The floor leveled and Hope found herself in a large chamber. The walls exuded a subtle luminescence, as though set with fire-stones, but when she reached out and touched the surface to her left, it was cold. She pressed her hand to the wall, and the pale light shone through and showed her bones, and her veins crissing and crossing like a map of Noreela itself.

She pulled her hand away and heard a crackling behind her. She spun around, lifting the disc-sword and setting its blade spinning. Something brushed her face and at first she thought it was another web. But as she wiped dust from her eyes and moved back, she saw that the whole chamber before her was patterned with thin, delicate stems. Like the veins in my hand, she thought. They went from floor to ceiling, ceiling to walls, and some even stretched right across the chamber, twenty steps long. She reached out and touched one of the stems, and it crumbled into dust. She smelled her hand; there was hardly any scent at all. The dust was nothing more than gritty air in her nose.

At the other end of the chamber she could see an opening, and its shadows suggested that it led farther down. Deeper, she thought. It’s sleeping deeper, probably right at the bottom. Maybe thousands of years ago this place was a defense against invaders.

She tried to avoid as many of the petrified stems as she could, but still they broke around and across her, spreading their dust to settle quickly in the still air. Once through the chamber, she turned and looked at what she had done. There was a clear path across the cavern. Easy to follow, she thought. Hope brushed dust from her hair and entered the opening in the wall.

THE TUNNEL OPENED up into smaller caverns, narrowed, twisting and turning this way and that, but always heading down. She wondered how far it went. The Sleeping Gods had been gone for longer than anyone knew; it could be a whole new world down here.
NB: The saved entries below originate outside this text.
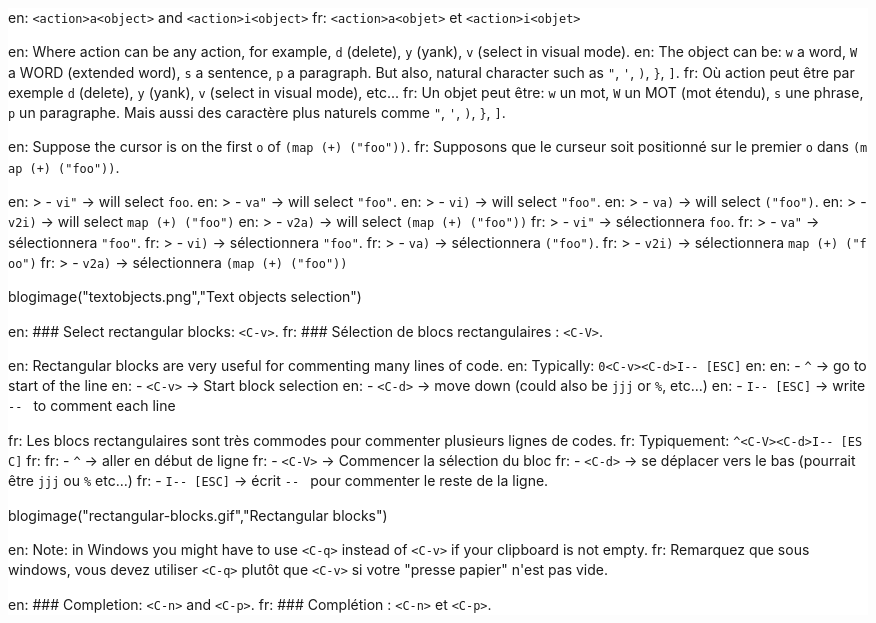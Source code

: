 en: `<action>a<object>` and `<action>i<object>`
fr: `<action>a<objet>` et `<action>i<objet>`

en: Where action can be any action, for example, `d` (delete), `y` (yank), `v` (select in visual mode).
en: The object can be: `w` a word, `W` a WORD (extended word), `s` a sentence, `p` a paragraph. But also, natural character such as `"`, `'`, `)`, `}`, `]`.
fr: Où action peut être par exemple `d` (delete), `y` (yank), `v` (select in visual mode), etc...
fr: Un objet peut être: `w` un mot, `W` un MOT (mot étendu), `s` une phrase, `p` un paragraphe. Mais aussi des caractère plus naturels comme `"`, `'`, `)`, `}`, `]`.

en: Suppose the cursor is on the first `o` of `(map (+) ("foo"))`.
fr: Supposons que le curseur soit positionné sur le premier `o` dans `(map (+) ("foo"))`.

en: > - `vi"` → will select `foo`.
en: > - `va"` → will select `"foo"`.
en: > - `vi)` → will select `"foo"`.
en: > - `va)` → will select `("foo")`.
en: > - `v2i)` → will select `map (+) ("foo")`
en: > - `v2a)` → will select `(map (+) ("foo"))`
fr: > - `vi"` → sélectionnera `foo`.
fr: > - `va"` → sélectionnera `"foo"`.
fr: > - `vi)` → sélectionnera `"foo"`.
fr: > - `va)` → sélectionnera `("foo")`.
fr: > - `v2i)` → sélectionnera `map (+) ("foo")`
fr: > - `v2a)` → sélectionnera `(map (+) ("foo"))`

blogimage("textobjects.png","Text objects selection")

en: ### Select rectangular blocks: `<C-v>`. 
fr: ### Sélection de blocs rectangulaires : `<C-V>`.

en: Rectangular blocks are very useful for commenting many lines of code.
en: Typically: `0<C-v><C-d>I-- [ESC]`
en: 
en: - `^` → go to start of the line
en: - `<C-v>` → Start block selection
en: - `<C-d>` → move down (could also be `jjj` or `%`, etc...)
en: - `I-- [ESC]` → write `-- ` to comment each line

fr: Les blocs rectangulaires sont très commodes pour commenter plusieurs lignes de codes.
fr: Typiquement: `^<C-V><C-d>I-- [ESC]`
fr: 
fr: - `^` → aller en début de ligne
fr: - `<C-V>` → Commencer la sélection du bloc
fr: - `<C-d>` → se déplacer vers le bas (pourrait être `jjj` ou `%` etc...)
fr: - `I-- [ESC]` → écrit `-- ` pour commenter le reste de la ligne.

blogimage("rectangular-blocks.gif","Rectangular blocks")

en: Note: in Windows you might have to use `<C-q>` instead of `<C-v>` if your clipboard is not empty.
fr: Remarquez que sous windows, vous devez utiliser `<C-q>` plutôt que `<C-v>` si votre "presse papier" n'est pas vide.

en: ### Completion: `<C-n>` and `<C-p>`.
fr: ### Complétion : `<C-n>` et `<C-p>`.


[Vim]: http://www.vim.org
[vim]: http://www.vim.org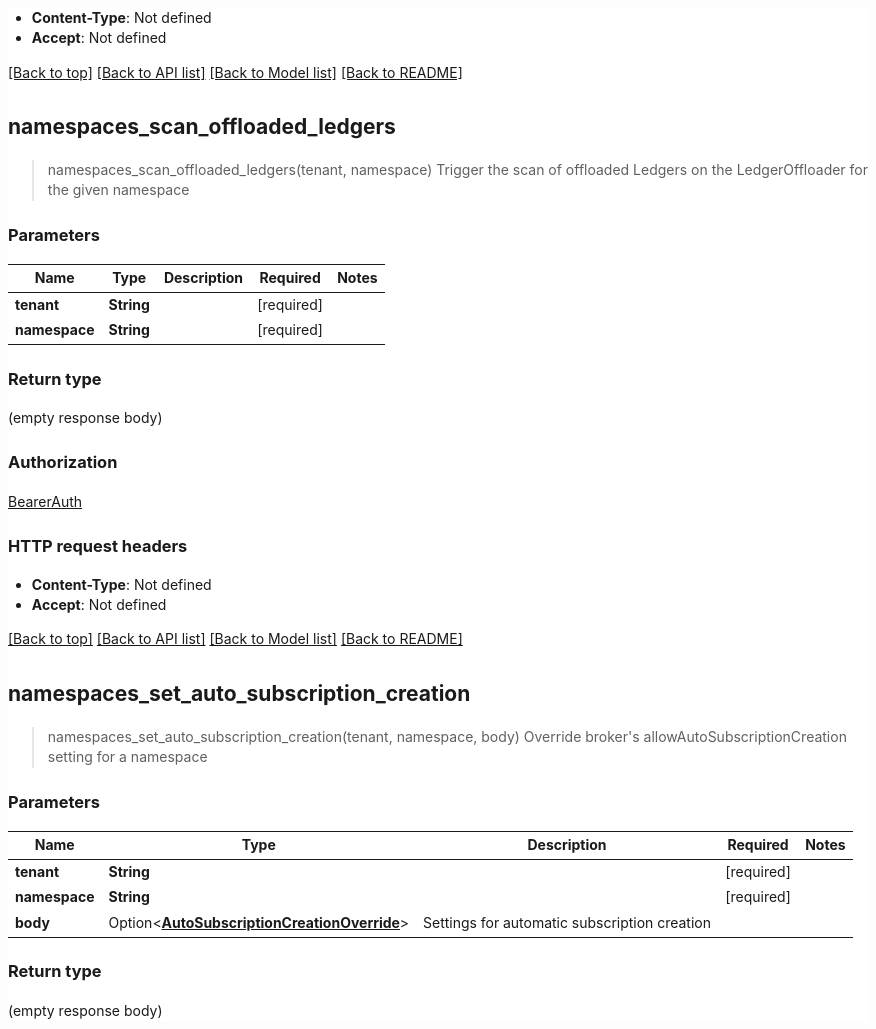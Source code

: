 - **Content-Type**: Not defined
- **Accept**: Not defined

[[Back to top]](#) [[Back to API list]](../README.md#documentation-for-api-endpoints) [[Back to Model list]](../README.md#documentation-for-models) [[Back to README]](../README.md)


## namespaces_scan_offloaded_ledgers

> namespaces_scan_offloaded_ledgers(tenant, namespace)
Trigger the scan of offloaded Ledgers on the LedgerOffloader for the given namespace

### Parameters


Name | Type | Description  | Required | Notes
------------- | ------------- | ------------- | ------------- | -------------
**tenant** | **String** |  | [required] |
**namespace** | **String** |  | [required] |

### Return type

 (empty response body)

### Authorization

[BearerAuth](../README.md#BearerAuth)

### HTTP request headers

- **Content-Type**: Not defined
- **Accept**: Not defined

[[Back to top]](#) [[Back to API list]](../README.md#documentation-for-api-endpoints) [[Back to Model list]](../README.md#documentation-for-models) [[Back to README]](../README.md)


## namespaces_set_auto_subscription_creation

> namespaces_set_auto_subscription_creation(tenant, namespace, body)
Override broker's allowAutoSubscriptionCreation setting for a namespace

### Parameters


Name | Type | Description  | Required | Notes
------------- | ------------- | ------------- | ------------- | -------------
**tenant** | **String** |  | [required] |
**namespace** | **String** |  | [required] |
**body** | Option<[**AutoSubscriptionCreationOverride**](AutoSubscriptionCreationOverride.md)> | Settings for automatic subscription creation |  |

### Return type

 (empty response body)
Search though she did, she could discern no signs at all that she had been noticed. There were no held breaths, no rumbles of movement from far away, no sudden vibrations as something huge rolled awake or sat up. If the God had awoken, it was remaining quiet.

It’ll be hungry, she thought. She shook her head to clear the idea but it was there, implanted in her brain.

The ground went from leathery and hard to soft and moist, and she slipped and landed hard on her rump. She rolled, going with the lay of the land where it had suddenly shifted, trying to grab something but finding nowhere to hold on. She touched a ridge in the ground and it flattened; her fingers slid across a raised knot and it snapped off, turning to dust. She was sliding toward a long, low crack in the tunnel wall, one that looked small until she reached it and passed inside. The subtly glowing walls faded to black, and she discovered true darkness for the first time in her life. She was still slipping, holding the disc-sword close to her chest to prevent it from being snapped away, and she let out an involuntary screech. There were no echoes. She barely even heard herself.

And then she was out, falling into a cavern where the walls glowed brighter than before, the floor was covered with a bluish haze, and at its center a mass sat atop a raised platform like a statue on its pedestal.

As she struck the foot of the wall and rolled into the haze, she thought, That’s it?

But then her mind was no longer her own, and she thought no more.